How I miss you dear friend. You gave me hope in hopeless times and trust when the path ahead was in darkness. I know that you ultimately blame yourself for what led to your demise and the unhappiness of others. I know you tried to survive on the idea that it was your own failure that brought you into the spiral of madness. And I think you would still be here if you could have blamed yourself fairly. That was always your problem; you were happy blaming and hating yourself, but you couldn’t accept the notion of blaming others. Didn't you remember that I told you to stop having so much faith in humankind? Oh Ibidem, why didn’t you take my advice? Now I grieve your passing. I accept that it’s your time to go. And I think you leave as beautiful as you came. I wish that you did not leave me here alone. I’m so cold without you that the bleakness of a blizzard seems warmer. I’m so cold inside that if ice were inside me, it would shiver. But farewell old boy, I won’t bind you to this world by grieving you too long.
I miss your life, I miss you to death, and soon I’ll even miss your death. Life goes on without your friendship anyway. I don’t know what you would have told me. We never suffered when you were here. I shouldn’t call you friend, you are at least my brother, and you are at least me. So Ibidem, I shall call you Id. Pass lightly lovely spirit. I have great respect for you. Take with you all that you need from me, from this place, and remember to always love. I don’t think I ever told you that I love you. This I regret. I love you Id. You were too good for this world and far too good for me.
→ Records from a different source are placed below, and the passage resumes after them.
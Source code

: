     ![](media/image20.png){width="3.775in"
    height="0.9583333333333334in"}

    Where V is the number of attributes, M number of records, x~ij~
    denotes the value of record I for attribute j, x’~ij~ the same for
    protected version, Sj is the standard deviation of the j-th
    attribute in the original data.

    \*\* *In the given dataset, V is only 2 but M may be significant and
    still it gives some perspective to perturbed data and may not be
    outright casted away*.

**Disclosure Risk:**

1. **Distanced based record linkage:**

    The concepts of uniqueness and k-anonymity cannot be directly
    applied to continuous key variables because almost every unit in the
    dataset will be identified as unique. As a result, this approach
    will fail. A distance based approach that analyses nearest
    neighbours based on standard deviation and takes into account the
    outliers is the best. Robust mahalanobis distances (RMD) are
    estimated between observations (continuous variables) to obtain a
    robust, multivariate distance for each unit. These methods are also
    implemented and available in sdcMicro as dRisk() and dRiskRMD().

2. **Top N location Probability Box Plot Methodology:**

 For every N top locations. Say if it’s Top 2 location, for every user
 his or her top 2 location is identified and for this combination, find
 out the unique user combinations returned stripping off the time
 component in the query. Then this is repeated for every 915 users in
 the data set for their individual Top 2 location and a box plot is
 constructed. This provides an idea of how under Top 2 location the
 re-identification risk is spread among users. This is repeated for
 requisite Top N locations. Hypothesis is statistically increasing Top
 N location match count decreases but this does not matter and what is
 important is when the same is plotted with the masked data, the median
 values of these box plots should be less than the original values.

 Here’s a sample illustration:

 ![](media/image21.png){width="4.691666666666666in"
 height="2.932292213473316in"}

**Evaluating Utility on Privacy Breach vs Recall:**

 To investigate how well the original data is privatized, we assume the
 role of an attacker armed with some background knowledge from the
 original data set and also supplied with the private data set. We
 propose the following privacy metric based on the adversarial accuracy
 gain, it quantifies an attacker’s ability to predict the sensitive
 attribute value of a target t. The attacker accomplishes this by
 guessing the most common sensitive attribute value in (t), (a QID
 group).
Let this letter serve as your v-obituary. Electronically you lived, electronically you shall die. Pass lightly, avoid the hells, and take with you a picture of her. At your request, on your deathbed, I have recorded your official last words. They follow:
“Maybe it was not about dying without true love but finding true love and losing it. It’s not as romantic as dying at the bottom of the ocean looking for pearls for Leah. But I still feel the same in my dreams. My dreams never end. I’ll hold this thorny rose until I have hands no more. Thank you for helping me sleep, brother. I need to live in my dreams now.”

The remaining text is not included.